### PROBLEM DESCRIPTION
Omit the pictures and output every entry below exactly as written.

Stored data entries
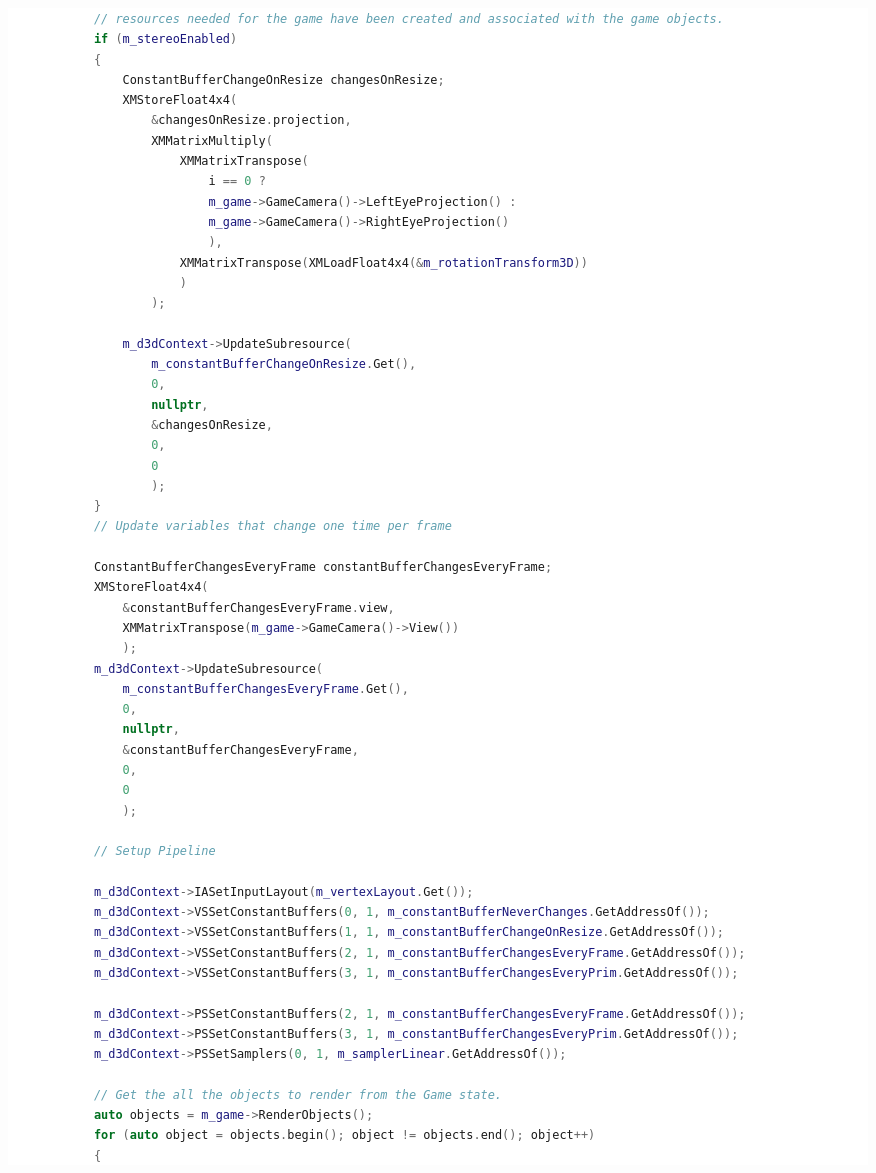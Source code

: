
 ```cpp
            // resources needed for the game have been created and associated with the game objects.
            if (m_stereoEnabled)
            {
                ConstantBufferChangeOnResize changesOnResize;
                XMStoreFloat4x4(
                    &changesOnResize.projection,
                    XMMatrixMultiply(
                        XMMatrixTranspose(
                            i == 0 ?
                            m_game->GameCamera()->LeftEyeProjection() :
                            m_game->GameCamera()->RightEyeProjection()
                            ),
                        XMMatrixTranspose(XMLoadFloat4x4(&m_rotationTransform3D))
                        )
                    );

                m_d3dContext->UpdateSubresource(
                    m_constantBufferChangeOnResize.Get(),
                    0,
                    nullptr,
                    &changesOnResize,
                    0,
                    0
                    );
            }
            // Update variables that change one time per frame

            ConstantBufferChangesEveryFrame constantBufferChangesEveryFrame;
            XMStoreFloat4x4(
                &constantBufferChangesEveryFrame.view,
                XMMatrixTranspose(m_game->GameCamera()->View())
                );
            m_d3dContext->UpdateSubresource(
                m_constantBufferChangesEveryFrame.Get(),
                0,
                nullptr,
                &constantBufferChangesEveryFrame,
                0,
                0
                );

            // Setup Pipeline

            m_d3dContext->IASetInputLayout(m_vertexLayout.Get());
            m_d3dContext->VSSetConstantBuffers(0, 1, m_constantBufferNeverChanges.GetAddressOf());
            m_d3dContext->VSSetConstantBuffers(1, 1, m_constantBufferChangeOnResize.GetAddressOf());
            m_d3dContext->VSSetConstantBuffers(2, 1, m_constantBufferChangesEveryFrame.GetAddressOf());
            m_d3dContext->VSSetConstantBuffers(3, 1, m_constantBufferChangesEveryPrim.GetAddressOf());

            m_d3dContext->PSSetConstantBuffers(2, 1, m_constantBufferChangesEveryFrame.GetAddressOf());
            m_d3dContext->PSSetConstantBuffers(3, 1, m_constantBufferChangesEveryPrim.GetAddressOf());
            m_d3dContext->PSSetSamplers(0, 1, m_samplerLinear.GetAddressOf());

            // Get the all the objects to render from the Game state.
            auto objects = m_game->RenderObjects();
            for (auto object = objects.begin(); object != objects.end(); object++)
            {
```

### TASK SOLUTION
Source code

:
 ```cpp
            // resources needed for the game have been created and associated with the game objects.
            if (m_stereoEnabled)
            {
                ConstantBufferChangeOnResize changesOnResize;
                XMStoreFloat4x4(
                    &changesOnResize.projection,
                    XMMatrixMultiply(
                        XMMatrixTranspose(
                            i == 0 ?
                            m_game->GameCamera()->LeftEyeProjection() :
                            m_game->GameCamera()->RightEyeProjection()
                            ),
                        XMMatrixTranspose(XMLoadFloat4x4(&m_rotationTransform3D))
                        )
                    );

                m_d3dContext->UpdateSubresource(
                    m_constantBufferChangeOnResize.Get(),
                    0,
                    nullptr,
                    &changesOnResize,
                    0,
                    0
                    );
            }
            // Update variables that change one time per frame

            ConstantBufferChangesEveryFrame constantBufferChangesEveryFrame;
            XMStoreFloat4x4(
                &constantBufferChangesEveryFrame.view,
                XMMatrixTranspose(m_game->GameCamera()->View())
                );
            m_d3dContext->UpdateSubresource(
                m_constantBufferChangesEveryFrame.Get(),
                0,
                nullptr,
                &constantBufferChangesEveryFrame,
                0,
                0
                );

            // Setup Pipeline

            m_d3dContext->IASetInputLayout(m_vertexLayout.Get());
            m_d3dContext->VSSetConstantBuffers(0, 1, m_constantBufferNeverChanges.GetAddressOf());
            m_d3dContext->VSSetConstantBuffers(1, 1, m_constantBufferChangeOnResize.GetAddressOf());
            m_d3dContext->VSSetConstantBuffers(2, 1, m_constantBufferChangesEveryFrame.GetAddressOf());
            m_d3dContext->VSSetConstantBuffers(3, 1, m_constantBufferChangesEveryPrim.GetAddressOf());

            m_d3dContext->PSSetConstantBuffers(2, 1, m_constantBufferChangesEveryFrame.GetAddressOf());
            m_d3dContext->PSSetConstantBuffers(3, 1, m_constantBufferChangesEveryPrim.GetAddressOf());
            m_d3dContext->PSSetSamplers(0, 1, m_samplerLinear.GetAddressOf());

            // Get the all the objects to render from the Game state.
            auto objects = m_game->RenderObjects();
            for (auto object = objects.begin(); object != objects.end(); object++)
            {
```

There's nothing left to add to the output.